Während seine Freunde längst Kinder bekamen oder schon wieder geschieden waren, wartete Wolfram Huke noch immer auf den ersten Kuss. Mit 31. Welche Weichen hatte er in seinem Leben falsch gestellt?

Mit 14 dachte er, jetzt werde es jeden Moment losgehen mit den Mädchen. Mit 16 wunderte er sich: Komisch, warum bin ich denn so spät dran? Mit 20 kam ihm zum ersten Mal der Gedanke, dass mit ihm etwas nicht stimmen könnte. Mit 30 glaubte er, dass sich sowieso keine Frau einen Übriggebliebenen wie ihn antun wolle, einen von der Restenrampe, vom Wühltisch des Lebens. Wie ein Ausserirdischer fühlte er sich, der die Sprache der Liebe, die alle anderen so selbstverständlich zu beherrschen schienen, nicht verstand.

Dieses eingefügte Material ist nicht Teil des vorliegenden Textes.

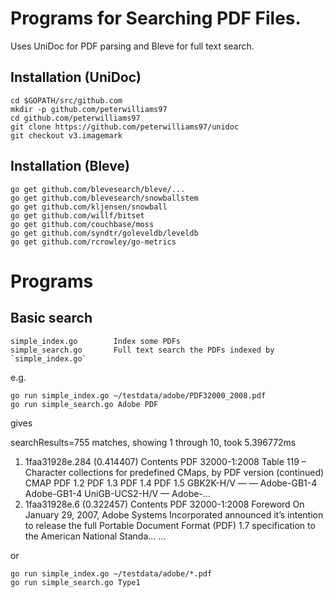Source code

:Programs for Searching PDF Files.
================================

Uses UniDoc for PDF parsing and Bleve for full text search.

Installation (UniDoc)
---------------------
	cd $GOPATH/src/github.com
	mkdir -p github.com/peterwilliams97
	cd github.com/peterwilliams97
	git clone https://github.com/peterwilliams97/unidoc
	git checkout v3.imagemark

Installation (Bleve)
--------------------
	go get github.com/blevesearch/bleve/...
	go get github.com/blevesearch/snowballstem
	go get github.com/kljensen/snowball
	go get github.com/willf/bitset
	go get github.com/couchbase/moss
	go get github.com/syndtr/goleveldb/leveldb
	go get github.com/rcrowley/go-metrics

Programs
========
Basic search
------------
	simple_index.go        Index some PDFs
	simple_search.go       Full text search the PDFs indexed by `simple_index.go`

e.g.

	go run simple_index.go ~/testdata/adobe/PDF32000_2008.pdf
	go run simple_search.go Adobe PDF

gives

searchResults=755 matches, showing 1 through 10, took 5.396772ms
1. 1faa31928e.284 (0.414407)
  Contents
    <bold>PDF</bold> 32000-1:2008
Table 119 –  Character collections for predefined CMaps, by <bold>PDF</bold> version  (continued)
CMAP <bold>PDF</bold> 1.2 <bold>PDF</bold> 1.3 <bold>PDF</bold> 1.4 <bold>PDF</bold> 1.5
GBK2K-H/V — — <bold>Adobe</bold>-GB1-4 <bold>Adobe</bold>-GB1-4
UniGB-UCS2-H/V — <bold>Adobe</bold>-…
2. 1faa31928e.6 (0.322457)
  Contents
    <bold>PDF</bold> 32000-1:2008
    Foreword
On January 29, 2007, <bold>Adobe</bold> Systems Incorporated announced it’s intention to release the full Portable
Document Format (<bold>PDF</bold>) 1.7 specification to the American National Standa…
...

or

	go run simple_index.go ~/testdata/adobe/*.pdf
	go run simple_search.go Type1
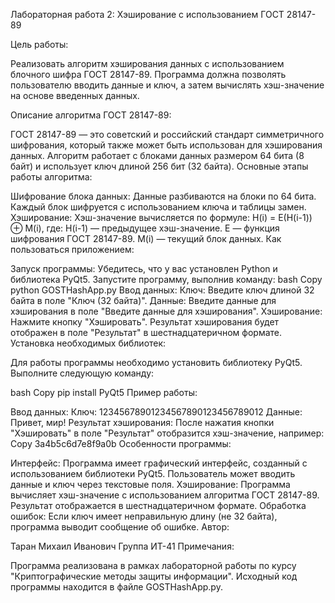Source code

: Лабораторная работа 2: Хэширование с использованием ГОСТ 28147-89

Цель работы:

Реализовать алгоритм хэширования данных с использованием блочного шифра ГОСТ 28147-89. Программа должна позволять пользователю вводить данные и ключ, а затем вычислять хэш-значение на основе введенных данных.

Описание алгоритма ГОСТ 28147-89:

ГОСТ 28147-89 — это советский и российский стандарт симметричного шифрования, который также может быть использован для хэширования данных. Алгоритм работает с блоками данных размером 64 бита (8 байт) и использует ключ длиной 256 бит (32 байта). Основные этапы работы алгоритма:

Шифрование блока данных:
Данные разбиваются на блоки по 64 бита.
Каждый блок шифруется с использованием ключа и таблицы замен.
Хэширование:
Хэш-значение вычисляется по формуле: H(i) = E(H(i-1)) ⊕ M(i), где:
H(i-1) — предыдущее хэш-значение.
E — функция шифрования ГОСТ 28147-89.
M(i) — текущий блок данных.
Как пользоваться приложением:

Запуск программы:
Убедитесь, что у вас установлен Python и библиотека PyQt5.
Запустите программу, выполнив команду:
bash
Copy
python GOSTHashApp.py
Ввод данных:
Ключ: Введите ключ длиной 32 байта в поле "Ключ (32 байта)".
Данные: Введите данные для хэширования в поле "Введите данные для хэширования".
Хэширование:
Нажмите кнопку "Хэшировать".
Результат хэширования будет отображен в поле "Результат" в шестнадцатеричном формате.
Установка необходимых библиотек:

Для работы программы необходимо установить библиотеку PyQt5. Выполните следующую команду:

bash
Copy
pip install PyQt5
Пример работы:

Ввод данных:
Ключ: 12345678901234567890123456789012
Данные: Привет, мир!
Результат хэширования:
После нажатия кнопки "Хэшировать" в поле "Результат" отобразится хэш-значение, например:
Copy
3a4b5c6d7e8f9a0b
Особенности программы:

Интерфейс:
Программа имеет графический интерфейс, созданный с использованием библиотеки PyQt5.
Пользователь может вводить данные и ключ через текстовые поля.
Хэширование:
Программа вычисляет хэш-значение с использованием алгоритма ГОСТ 28147-89.
Результат отображается в шестнадцатеричном формате.
Обработка ошибок:
Если ключ имеет неправильную длину (не 32 байта), программа выводит сообщение об ошибке.
Автор:

Таран Михаил Иванович
Группа ИТ-41
Примечания:

Программа реализована в рамках лабораторной работы по курсу "Криптографические методы защиты информации".
Исходный код программы находится в файле GOSTHashApp.py.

Wolfram Huke, inzwischen 35, mag kein Adonis sein – aber sein Äusseres ist auch in keinster Weise abschreckend. 1 Meter 80 gross, offener Blick, sympathisches Lächeln, Dreitagebart, wuschelige Locken, die schon länger keinen Coiffeur mehr gesehen haben, leichter Hang zum Übergewicht. Sein etwas nachlässiger Look passt zu seinem kreativen Beruf – Dokumentarfilmer –, den Frauen eigentlich per se cool finden müssten. Zudem kann Huke prima über Gefühle reden und empathisch auf sein Gegenüber eingehen, er pflegt weder abschreckende Hobbys, noch frönt er bizarren Leidenschaften, die potenzielle Partnerinnen in die Flucht schlagen könnten. Trotzdem hatte er erst mit 31 zum ersten Mal Sex.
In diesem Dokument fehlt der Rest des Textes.